__TASK DETAILS__: Every line below between the one holding "the keypoints, so" and the one holding "computing the keypoints", inclusive, should be copied exactly, and no other line.

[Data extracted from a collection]
= = =

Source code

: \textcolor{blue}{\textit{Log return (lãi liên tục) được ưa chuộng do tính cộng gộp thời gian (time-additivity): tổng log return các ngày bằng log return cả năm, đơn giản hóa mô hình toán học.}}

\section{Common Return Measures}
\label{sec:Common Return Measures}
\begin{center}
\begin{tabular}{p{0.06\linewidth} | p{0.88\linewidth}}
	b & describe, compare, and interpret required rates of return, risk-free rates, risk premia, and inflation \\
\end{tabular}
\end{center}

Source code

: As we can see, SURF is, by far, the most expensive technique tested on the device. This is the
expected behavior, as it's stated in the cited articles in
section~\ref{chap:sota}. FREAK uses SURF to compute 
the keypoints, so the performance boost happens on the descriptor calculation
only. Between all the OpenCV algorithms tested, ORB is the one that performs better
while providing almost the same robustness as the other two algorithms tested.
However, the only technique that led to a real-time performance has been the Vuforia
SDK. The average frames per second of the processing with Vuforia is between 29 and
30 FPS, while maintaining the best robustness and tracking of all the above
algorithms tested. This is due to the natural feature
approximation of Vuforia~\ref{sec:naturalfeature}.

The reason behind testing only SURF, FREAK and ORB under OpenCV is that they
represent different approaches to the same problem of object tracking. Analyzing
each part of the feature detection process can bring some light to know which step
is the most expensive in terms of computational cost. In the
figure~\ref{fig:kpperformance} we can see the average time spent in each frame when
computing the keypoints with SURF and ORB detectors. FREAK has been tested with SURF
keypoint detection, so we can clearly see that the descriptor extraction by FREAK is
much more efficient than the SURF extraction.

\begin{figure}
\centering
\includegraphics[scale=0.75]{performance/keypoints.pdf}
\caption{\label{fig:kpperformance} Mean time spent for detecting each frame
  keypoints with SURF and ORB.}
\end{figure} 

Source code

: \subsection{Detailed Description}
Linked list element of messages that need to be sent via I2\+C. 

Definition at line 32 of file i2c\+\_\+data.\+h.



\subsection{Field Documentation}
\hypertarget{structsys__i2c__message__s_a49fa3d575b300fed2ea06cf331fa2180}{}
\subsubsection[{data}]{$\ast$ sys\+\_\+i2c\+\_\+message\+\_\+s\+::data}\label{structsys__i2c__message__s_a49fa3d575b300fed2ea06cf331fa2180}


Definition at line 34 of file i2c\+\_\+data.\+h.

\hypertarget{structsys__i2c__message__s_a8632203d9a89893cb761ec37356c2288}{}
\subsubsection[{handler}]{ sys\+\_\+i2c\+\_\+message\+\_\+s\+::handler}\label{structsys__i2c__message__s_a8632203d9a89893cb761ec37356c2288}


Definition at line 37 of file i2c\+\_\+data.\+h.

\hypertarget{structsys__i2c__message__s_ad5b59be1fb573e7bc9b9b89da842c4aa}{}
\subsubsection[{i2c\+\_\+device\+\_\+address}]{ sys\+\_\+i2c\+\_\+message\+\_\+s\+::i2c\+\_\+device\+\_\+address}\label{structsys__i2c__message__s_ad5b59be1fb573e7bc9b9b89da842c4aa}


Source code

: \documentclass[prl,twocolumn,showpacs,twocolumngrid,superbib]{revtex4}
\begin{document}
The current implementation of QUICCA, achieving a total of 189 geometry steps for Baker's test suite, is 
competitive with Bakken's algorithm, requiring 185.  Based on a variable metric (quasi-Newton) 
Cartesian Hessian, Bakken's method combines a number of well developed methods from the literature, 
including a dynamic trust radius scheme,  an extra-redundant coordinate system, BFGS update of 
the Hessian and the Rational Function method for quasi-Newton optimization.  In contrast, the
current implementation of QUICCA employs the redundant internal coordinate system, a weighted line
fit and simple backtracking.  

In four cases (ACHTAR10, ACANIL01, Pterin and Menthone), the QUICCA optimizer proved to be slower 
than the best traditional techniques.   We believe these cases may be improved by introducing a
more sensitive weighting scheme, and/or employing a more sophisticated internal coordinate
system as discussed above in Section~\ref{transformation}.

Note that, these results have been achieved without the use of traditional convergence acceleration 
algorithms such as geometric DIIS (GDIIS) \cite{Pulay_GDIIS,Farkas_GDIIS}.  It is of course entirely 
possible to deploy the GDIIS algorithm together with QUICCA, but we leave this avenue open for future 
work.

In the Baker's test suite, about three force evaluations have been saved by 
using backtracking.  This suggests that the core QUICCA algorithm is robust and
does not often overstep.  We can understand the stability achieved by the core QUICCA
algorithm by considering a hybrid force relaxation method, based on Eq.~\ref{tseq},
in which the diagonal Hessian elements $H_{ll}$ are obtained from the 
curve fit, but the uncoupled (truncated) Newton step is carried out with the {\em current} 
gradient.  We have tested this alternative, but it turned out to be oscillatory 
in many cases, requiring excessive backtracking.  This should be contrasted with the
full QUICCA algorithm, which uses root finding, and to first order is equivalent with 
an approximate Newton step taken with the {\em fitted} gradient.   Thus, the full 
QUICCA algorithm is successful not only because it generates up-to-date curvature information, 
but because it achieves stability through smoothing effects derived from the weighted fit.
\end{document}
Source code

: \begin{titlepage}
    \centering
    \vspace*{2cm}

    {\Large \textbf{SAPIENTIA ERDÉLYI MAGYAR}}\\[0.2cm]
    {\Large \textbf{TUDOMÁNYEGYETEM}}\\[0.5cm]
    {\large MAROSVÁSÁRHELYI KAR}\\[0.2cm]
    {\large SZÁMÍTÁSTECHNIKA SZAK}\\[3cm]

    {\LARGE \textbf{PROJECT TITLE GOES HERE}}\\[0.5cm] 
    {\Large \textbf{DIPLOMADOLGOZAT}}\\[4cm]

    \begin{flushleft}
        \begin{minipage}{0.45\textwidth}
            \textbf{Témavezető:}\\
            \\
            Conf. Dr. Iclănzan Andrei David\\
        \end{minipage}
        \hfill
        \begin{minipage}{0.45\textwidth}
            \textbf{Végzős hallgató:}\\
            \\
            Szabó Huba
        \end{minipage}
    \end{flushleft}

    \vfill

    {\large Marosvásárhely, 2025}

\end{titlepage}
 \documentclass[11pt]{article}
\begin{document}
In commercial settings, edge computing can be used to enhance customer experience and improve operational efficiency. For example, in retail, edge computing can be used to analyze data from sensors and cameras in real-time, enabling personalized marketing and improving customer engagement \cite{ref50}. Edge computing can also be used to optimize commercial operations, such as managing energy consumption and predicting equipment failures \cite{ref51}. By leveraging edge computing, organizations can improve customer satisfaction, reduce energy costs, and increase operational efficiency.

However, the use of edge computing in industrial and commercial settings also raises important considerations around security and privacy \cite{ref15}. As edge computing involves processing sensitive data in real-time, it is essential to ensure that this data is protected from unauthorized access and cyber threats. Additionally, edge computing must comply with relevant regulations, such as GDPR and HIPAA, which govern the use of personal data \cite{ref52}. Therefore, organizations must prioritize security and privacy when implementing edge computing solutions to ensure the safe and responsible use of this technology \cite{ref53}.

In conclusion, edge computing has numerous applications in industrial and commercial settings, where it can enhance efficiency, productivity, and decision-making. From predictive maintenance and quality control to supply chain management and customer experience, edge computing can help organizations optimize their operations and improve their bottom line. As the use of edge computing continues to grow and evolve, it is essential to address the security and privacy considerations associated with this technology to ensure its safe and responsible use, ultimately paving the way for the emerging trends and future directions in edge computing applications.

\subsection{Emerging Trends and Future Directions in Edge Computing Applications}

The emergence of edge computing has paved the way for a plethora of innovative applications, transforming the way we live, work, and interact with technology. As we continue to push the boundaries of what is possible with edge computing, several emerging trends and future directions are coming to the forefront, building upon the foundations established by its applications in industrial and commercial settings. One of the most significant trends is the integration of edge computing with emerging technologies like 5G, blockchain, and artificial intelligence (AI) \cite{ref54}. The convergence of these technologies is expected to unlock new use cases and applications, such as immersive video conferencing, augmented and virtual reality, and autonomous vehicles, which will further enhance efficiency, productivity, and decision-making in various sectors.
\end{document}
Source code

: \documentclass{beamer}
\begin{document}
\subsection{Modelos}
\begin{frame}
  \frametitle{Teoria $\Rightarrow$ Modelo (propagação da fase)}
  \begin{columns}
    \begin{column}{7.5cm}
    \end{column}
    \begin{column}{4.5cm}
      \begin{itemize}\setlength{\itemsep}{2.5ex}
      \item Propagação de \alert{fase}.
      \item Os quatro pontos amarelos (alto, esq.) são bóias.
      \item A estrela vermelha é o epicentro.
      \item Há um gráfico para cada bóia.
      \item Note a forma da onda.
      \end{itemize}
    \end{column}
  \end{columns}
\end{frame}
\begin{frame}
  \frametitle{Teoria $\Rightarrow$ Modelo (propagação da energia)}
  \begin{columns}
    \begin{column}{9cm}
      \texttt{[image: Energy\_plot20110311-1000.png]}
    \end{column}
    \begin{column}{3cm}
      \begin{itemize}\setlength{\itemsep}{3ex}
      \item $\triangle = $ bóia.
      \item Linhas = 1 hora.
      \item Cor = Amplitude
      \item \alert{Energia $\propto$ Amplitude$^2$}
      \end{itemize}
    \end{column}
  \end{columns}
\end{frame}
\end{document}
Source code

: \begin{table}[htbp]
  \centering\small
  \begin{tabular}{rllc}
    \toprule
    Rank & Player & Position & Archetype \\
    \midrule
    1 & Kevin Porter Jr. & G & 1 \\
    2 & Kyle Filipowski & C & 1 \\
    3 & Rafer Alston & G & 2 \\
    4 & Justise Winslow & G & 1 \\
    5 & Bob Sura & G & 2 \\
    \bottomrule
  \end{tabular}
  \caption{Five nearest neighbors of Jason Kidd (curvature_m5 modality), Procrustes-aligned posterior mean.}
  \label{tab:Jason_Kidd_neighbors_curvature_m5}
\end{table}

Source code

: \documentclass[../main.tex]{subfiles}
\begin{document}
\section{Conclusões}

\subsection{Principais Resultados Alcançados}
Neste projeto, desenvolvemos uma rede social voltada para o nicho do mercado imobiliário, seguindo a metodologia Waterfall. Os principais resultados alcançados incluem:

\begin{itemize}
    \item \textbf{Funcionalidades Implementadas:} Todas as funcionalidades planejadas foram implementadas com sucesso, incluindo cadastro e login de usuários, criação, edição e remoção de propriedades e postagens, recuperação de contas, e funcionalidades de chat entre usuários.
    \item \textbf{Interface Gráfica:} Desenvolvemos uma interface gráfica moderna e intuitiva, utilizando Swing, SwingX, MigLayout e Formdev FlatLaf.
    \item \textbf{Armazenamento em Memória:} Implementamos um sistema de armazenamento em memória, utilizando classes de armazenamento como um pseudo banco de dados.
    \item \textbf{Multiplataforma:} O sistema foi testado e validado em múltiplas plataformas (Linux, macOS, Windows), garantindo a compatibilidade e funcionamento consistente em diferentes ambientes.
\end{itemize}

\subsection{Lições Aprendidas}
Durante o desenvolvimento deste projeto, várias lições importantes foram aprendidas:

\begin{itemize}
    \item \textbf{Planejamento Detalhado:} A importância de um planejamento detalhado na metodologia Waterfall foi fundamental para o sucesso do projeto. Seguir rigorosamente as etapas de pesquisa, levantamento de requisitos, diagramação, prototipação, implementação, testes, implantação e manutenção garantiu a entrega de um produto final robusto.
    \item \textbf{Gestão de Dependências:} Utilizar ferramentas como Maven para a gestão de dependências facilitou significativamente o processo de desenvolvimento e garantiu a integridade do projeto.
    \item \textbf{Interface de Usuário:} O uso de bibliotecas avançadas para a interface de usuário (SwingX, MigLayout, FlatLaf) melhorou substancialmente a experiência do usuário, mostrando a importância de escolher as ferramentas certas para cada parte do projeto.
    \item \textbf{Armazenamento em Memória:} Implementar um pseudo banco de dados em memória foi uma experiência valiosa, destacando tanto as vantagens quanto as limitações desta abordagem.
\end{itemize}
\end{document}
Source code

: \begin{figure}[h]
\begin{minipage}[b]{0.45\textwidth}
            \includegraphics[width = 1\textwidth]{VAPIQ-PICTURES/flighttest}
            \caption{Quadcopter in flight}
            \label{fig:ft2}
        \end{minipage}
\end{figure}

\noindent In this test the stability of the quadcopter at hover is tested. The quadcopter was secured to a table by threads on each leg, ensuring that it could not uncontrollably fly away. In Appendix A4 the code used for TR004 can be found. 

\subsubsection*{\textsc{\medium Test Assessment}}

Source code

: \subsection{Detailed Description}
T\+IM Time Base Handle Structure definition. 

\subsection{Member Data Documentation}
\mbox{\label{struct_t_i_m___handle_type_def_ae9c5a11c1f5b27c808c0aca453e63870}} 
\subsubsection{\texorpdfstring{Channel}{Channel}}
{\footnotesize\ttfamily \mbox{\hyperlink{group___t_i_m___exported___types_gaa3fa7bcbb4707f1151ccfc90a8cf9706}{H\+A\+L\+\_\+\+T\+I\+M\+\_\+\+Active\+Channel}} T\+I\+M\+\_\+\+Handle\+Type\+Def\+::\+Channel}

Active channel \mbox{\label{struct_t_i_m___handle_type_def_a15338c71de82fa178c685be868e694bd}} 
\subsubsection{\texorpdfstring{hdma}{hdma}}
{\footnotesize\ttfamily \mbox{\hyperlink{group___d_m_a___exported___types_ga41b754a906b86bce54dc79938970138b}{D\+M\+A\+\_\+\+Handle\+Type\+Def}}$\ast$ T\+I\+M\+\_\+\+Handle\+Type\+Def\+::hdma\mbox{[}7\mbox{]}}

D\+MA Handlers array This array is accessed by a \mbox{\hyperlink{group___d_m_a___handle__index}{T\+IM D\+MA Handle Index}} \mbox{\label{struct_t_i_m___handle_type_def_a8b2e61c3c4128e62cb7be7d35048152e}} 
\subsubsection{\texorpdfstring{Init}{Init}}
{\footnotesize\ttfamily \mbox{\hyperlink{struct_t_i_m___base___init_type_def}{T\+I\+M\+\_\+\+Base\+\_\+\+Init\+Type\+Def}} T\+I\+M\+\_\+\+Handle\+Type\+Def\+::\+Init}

= = =

__ANSWER TO THIS PROBLEM__:
the keypoints, so the performance boost happens on the descriptor calculation
only. Between all the OpenCV algorithms tested, ORB is the one that performs better
while providing almost the same robustness as the other two algorithms tested.
However, the only technique that led to a real-time performance has been the Vuforia
SDK. The average frames per second of the processing with Vuforia is between 29 and
30 FPS, while maintaining the best robustness and tracking of all the above
algorithms tested. This is due to the natural feature
approximation of Vuforia~\ref{sec:naturalfeature}.

The reason behind testing only SURF, FREAK and ORB under OpenCV is that they
represent different approaches to the same problem of object tracking. Analyzing
each part of the feature detection process can bring some light to know which step
is the most expensive in terms of computational cost. In the
figure~\ref{fig:kpperformance} we can see the average time spent in each frame when
computing the keypoints with SURF and ORB detectors. FREAK has been tested with SURF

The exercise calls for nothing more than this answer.